Task:
With the line containing "Universe: Superstrings, Hidden" as the first and the final line of the entries as the last, repeat exactly the lines in that span, including both.

Data extract:
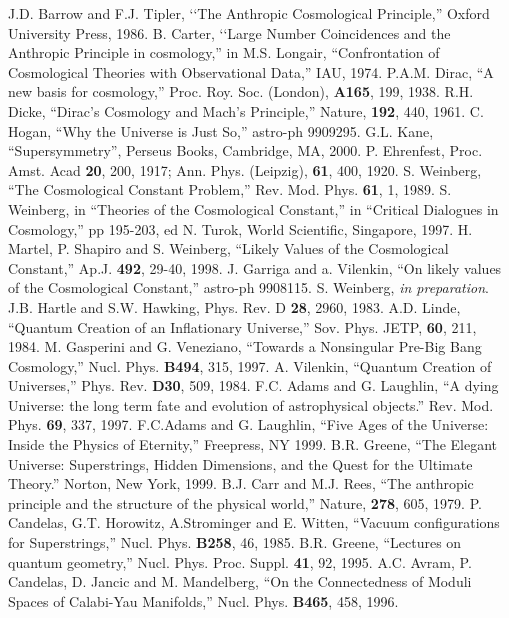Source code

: \documentclass{article}
\begin{document}
\begin{thebibliography}{99}
 J.D. Barrow and F.J. Tipler, \lq\lq The Anthropic
Cosmological Principle,'' Oxford University Press, 1986.
 B. Carter, \lq\lq Large Number Coincidences and the
Anthropic Principle in cosmology,'' in M.S. Longair, ``Confrontation
of Cosmological Theories with Observational Data,'' IAU, 1974.
 P.A.M. Dirac, ``A new basis for cosmology,'' Proc. Roy.
Soc. (London), {\bf A165}, 199, 1938.
 R.H. Dicke, ``Dirac's Cosmology and Mach's
Principle,'' Nature, {\bf 192}, 440, 1961.
 C. Hogan, ``Why the Universe is Just So,''
astro-ph 9909295.
 G.L. Kane, ``Supersymmetry'', Perseus Books,
Cambridge, MA, 2000.
 P. Ehrenfest, Proc. Amst. Acad {\bf 20}, 200, 1917;
Ann. Phys. (Leipzig), {\bf 61}, 400, 1920.
 S. Weinberg, ``The Cosmological Constant Problem,''
Rev. Mod. Phys. {\bf 61}, 1, 1989.
 S. Weinberg, in ``Theories of the Cosmological Constant,''
in ``Critical Dialogues in Cosmology,''  pp 195-203, ed N. Turok, 
World Scientific, Singapore, 1997.
 H. Martel, P. Shapiro and S. Weinberg, ``Likely Values of
the Cosmological Constant,'' Ap.J. {\bf 492}, 29-40, 1998.
 J. Garriga and a. Vilenkin, ``On likely values of the
Cosmological Constant,'' astro-ph 9908115.
 S. Weinberg, {\it in preparation}.
 J.B. Hartle and S.W. Hawking, Phys. Rev. D {\bf 28},
2960, 1983.
 A.D. Linde, ``Quantum Creation of an Inflationary Universe,''
Sov. Phys. JETP, {\bf 60}, 211, 1984.
 M. Gasperini and G. Veneziano, ``Towards a Nonsingular Pre-Big
Bang Cosmology,'' Nucl. Phys. {\bf B494}, 315, 1997.
 A. Vilenkin, ``Quantum Creation of Universes,''
Phys. Rev. {\bf D30}, 509, 1984.
 F.C. Adams and G. Laughlin, ``A dying Universe:
the long term fate and evolution of astrophysical objects.''
Rev. Mod. Phys. {\bf 69}, 337,
1997.
 F.C.Adams and G. Laughlin, ``Five Ages of the Universe:
Inside the Physics of Eternity,''
Freepress, NY 1999.
 B.R. Greene, ``The Elegant Universe: Superstrings, Hidden 
Dimensions, and the Quest for the Ultimate Theory.'' Norton, New York, 1999.
 B.J. Carr and M.J. Rees, ``The anthropic principle
and the structure of the physical world,'' Nature, {\bf 278}, 605, 1979.
 P. Candelas, G.T. Horowitz, A.Strominger and E. Witten,
``Vacuum configurations for Superstrings,'' Nucl. Phys. {\bf B258}, 46, 1985.
 B.R. Greene, ``Lectures on quantum geometry,'' Nucl. Phys.
Proc. Suppl. {\bf 41}, 92, 1995.
 A.C. Avram, P. Candelas, D. Jancic and M. Mandelberg,
``On the Connectedness of Moduli Spaces of Calabi-Yau Manifolds,''
Nucl. Phys. {\bf B465}, 458, 1996.

\end{thebibliography}
\end{document}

Result:
 B.R. Greene, ``The Elegant Universe: Superstrings, Hidden 
Dimensions, and the Quest for the Ultimate Theory.'' Norton, New York, 1999.
 B.J. Carr and M.J. Rees, ``The anthropic principle
and the structure of the physical world,'' Nature, {\bf 278}, 605, 1979.
 P. Candelas, G.T. Horowitz, A.Strominger and E. Witten,
``Vacuum configurations for Superstrings,'' Nucl. Phys. {\bf B258}, 46, 1985.
 B.R. Greene, ``Lectures on quantum geometry,'' Nucl. Phys.
Proc. Suppl. {\bf 41}, 92, 1995.
 A.C. Avram, P. Candelas, D. Jancic and M. Mandelberg,
``On the Connectedness of Moduli Spaces of Calabi-Yau Manifolds,''
Nucl. Phys. {\bf B465}, 458, 1996.

\end{thebibliography}
\end{document}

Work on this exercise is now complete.